- NZD/USD trades on a softer note around 0.6165 in Monday’s Asian session.
- Traders pull back expectations for a 50 bps cut from the Fed at its November meeting after the upbeat NFP data.
- The RBNZ is expected to cut another OCR in its October meeting on Wednesday.
The NZD/USD pair remains on the defensive near 0.6165 during the early Asian session on Monday. The firmer Greenback after the encouraging US employment data exerts some selling pressure on the pair. The Reserve Bank of New Zealand (RBNZ) interest decision will take center stage on Wednesday.
The recent US economic data indicated strength in labor conditions and will likely support the case for the US Federal Reserve’s (Fed) rate cuts by 25 basis points (bps) in November and December. Traders are now pricing in around 97.4% possibility of 25 bps Fed rate cuts in September, up from 31.1% before the NFP data, according to the CME Fedwatch Tool. Lower bets of an aggressive Fed rate cut boost the US Dollar (USD) against the Kiwi.
Chicago Fed President Austan Goolsbee emphasized on Friday that the September jobs report doesn’t alter the view that interest rates can come down “a lot” over the next year and a half. Goolsbee further stated that the central bank will be careful not to keep rates as “restrictive as they are,” even with inflation close to the 2% target and the labor market healthy.

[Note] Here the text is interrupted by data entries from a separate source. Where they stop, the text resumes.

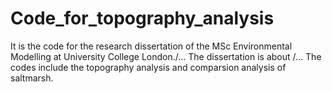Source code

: # Code_for_topography_analysis
It is the code for the research dissertation of the MSc Environmental Modelling at University College London./...
The dissertation is about /...
The codes include the topography analysis and comparsion analysis of saltmarsh.
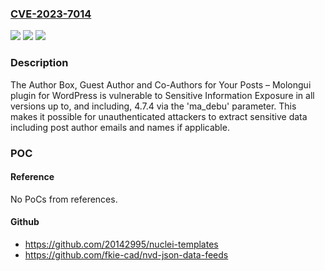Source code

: ### [CVE-2023-7014](https://cve.mitre.org/cgi-bin/cvename.cgi?name=CVE-2023-7014)
![](https://img.shields.io/static/v1?label=Product&message=Author%20Box%2C%20Guest%20Author%20and%20Co-Authors%20for%20Your%20Posts%20%E2%80%93%20Molongui&color=blue)
![](https://img.shields.io/static/v1?label=Version&message=*%3C%3D%204.7.4%20&color=brighgreen)
![](https://img.shields.io/static/v1?label=Vulnerability&message=CWE-359%20Exposure%20of%20Private%20Information%20('Privacy%20Violation')&color=brighgreen)

### Description

The Author Box, Guest Author and Co-Authors for Your Posts – Molongui plugin for WordPress is vulnerable to Sensitive Information Exposure in all versions up to, and including, 4.7.4 via the 'ma_debu' parameter. This makes it possible for unauthenticated attackers to extract sensitive data including post author emails and names if applicable.

### POC

#### Reference
No PoCs from references.

#### Github
- https://github.com/20142995/nuclei-templates
- https://github.com/fkie-cad/nvd-json-data-feeds

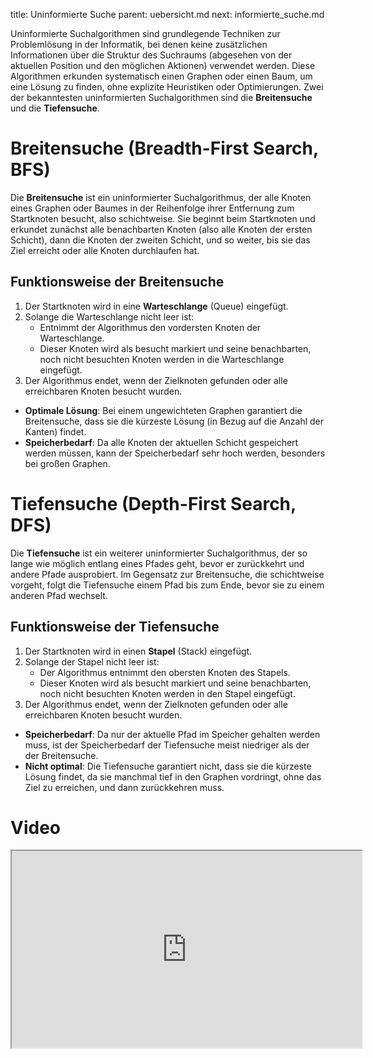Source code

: title: Uninformierte Suche
parent: uebersicht.md
next: informierte_suche.md

Uninformierte Suchalgorithmen sind grundlegende Techniken zur Problemlösung in der Informatik, bei denen keine zusätzlichen Informationen über die Struktur des Suchraums (abgesehen von der aktuellen Position und den möglichen Aktionen) verwendet werden. Diese Algorithmen erkunden systematisch einen Graphen oder einen Baum, um eine Lösung zu finden, ohne explizite Heuristiken oder Optimierungen. Zwei der bekanntesten uninformierten Suchalgorithmen sind die **Breitensuche** und die **Tiefensuche**.

# Breitensuche (Breadth-First Search, BFS)

Die **Breitensuche** ist ein uninformierter Suchalgorithmus, der alle Knoten eines Graphen oder Baumes in der Reihenfolge ihrer Entfernung zum Startknoten besucht, also schichtweise. Sie beginnt beim Startknoten und erkundet zunächst alle benachbarten Knoten (also alle Knoten der ersten Schicht), dann die Knoten der zweiten Schicht, und so weiter, bis sie das Ziel erreicht oder alle Knoten durchlaufen hat.

## Funktionsweise der Breitensuche
1. Der Startknoten wird in eine **Warteschlange** (Queue) eingefügt.
2. Solange die Warteschlange nicht leer ist:
   - Entnimmt der Algorithmus den vordersten Knoten der Warteschlange.
   - Dieser Knoten wird als besucht markiert und seine benachbarten, noch nicht besuchten Knoten werden in die Warteschlange eingefügt.
3. Der Algorithmus endet, wenn der Zielknoten gefunden oder alle erreichbaren Knoten besucht wurden.

- **Optimale Lösung**: Bei einem ungewichteten Graphen garantiert die Breitensuche, dass sie die kürzeste Lösung (in Bezug auf die Anzahl der Kanten) findet.
- **Speicherbedarf**: Da alle Knoten der aktuellen Schicht gespeichert werden müssen, kann der Speicherbedarf sehr hoch werden, besonders bei großen Graphen.

# Tiefensuche (Depth-First Search, DFS)

Die **Tiefensuche** ist ein weiterer uninformierter Suchalgorithmus, der so lange wie möglich entlang eines Pfades geht, bevor er zurückkehrt und andere Pfade ausprobiert. Im Gegensatz zur Breitensuche, die schichtweise vorgeht, folgt die Tiefensuche einem Pfad bis zum Ende, bevor sie zu einem anderen Pfad wechselt.

## Funktionsweise der Tiefensuche
1. Der Startknoten wird in einen **Stapel** (Stack) eingefügt.
2. Solange der Stapel nicht leer ist:
   - Der Algorithmus entnimmt den obersten Knoten des Stapels.
   - Dieser Knoten wird als besucht markiert und seine benachbarten, noch nicht besuchten Knoten werden in den Stapel eingefügt.
3. Der Algorithmus endet, wenn der Zielknoten gefunden oder alle erreichbaren Knoten besucht wurden.

- **Speicherbedarf**: Da nur der aktuelle Pfad im Speicher gehalten werden muss, ist der Speicherbedarf der Tiefensuche meist niedriger als der der Breitensuche.
- **Nicht optimal**: Die Tiefensuche garantiert nicht, dass sie die kürzeste Lösung findet, da sie manchmal tief in den Graphen vordringt, ohne das Ziel zu erreichen, und dann zurückkehren muss.

# Video

<iframe width="560" height="315" src="https://www.youtube.com/embed/7RCp2jNwxjQ" title="YouTube video player" allow="accelerometer; autoplay; clipboard-write; encrypted-media; gyroscope; picture-in-picture; web-share" allowfullscreen></iframe>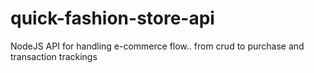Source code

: # quick-fashion-store-api
NodeJS API for handling e-commerce flow.. from crud to purchase and transaction trackings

The RBNZ started the easing cycle in August with a 25 basis points (bps) cut to 5.25%, and analysts expect the New Zealand central bank to cut further the Official Cash Rate (OCR) in its October meeting on Wednesday. “We now expect more aggressive rate cuts from the RBNZ with growth under pressure. We see two 50bps cuts in Q4-2024, taking the OCR to 4.25% (4.75% prior) by end-2024. We maintain our view for 125bps of cuts in 2025, and see the OCR at 3% by end-2025 (3.5% prior),” noted Standard Chartered analysts.
RBNZ FAQs
The Reserve Bank of New Zealand (RBNZ) is the country’s central bank. Its economic objectives are achieving and maintaining price stability – achieved when inflation, measured by the Consumer Price Index (CPI), falls within the band of between 1% and 3% – and supporting maximum sustainable employment.
The Reserve Bank of New Zealand’s (RBNZ) Monetary Policy Committee (MPC) decides the appropriate level of the Official Cash Rate (OCR) according to its objectives. When inflation is above target, the bank will attempt to tame it by raising its key OCR, making it more expensive for households and businesses to borrow money and thus cooling the economy. Higher interest rates are generally positive for the New Zealand Dollar (NZD) as they lead to higher yields, making the country a more attractive place for investors. On the contrary, lower interest rates tend to weaken NZD.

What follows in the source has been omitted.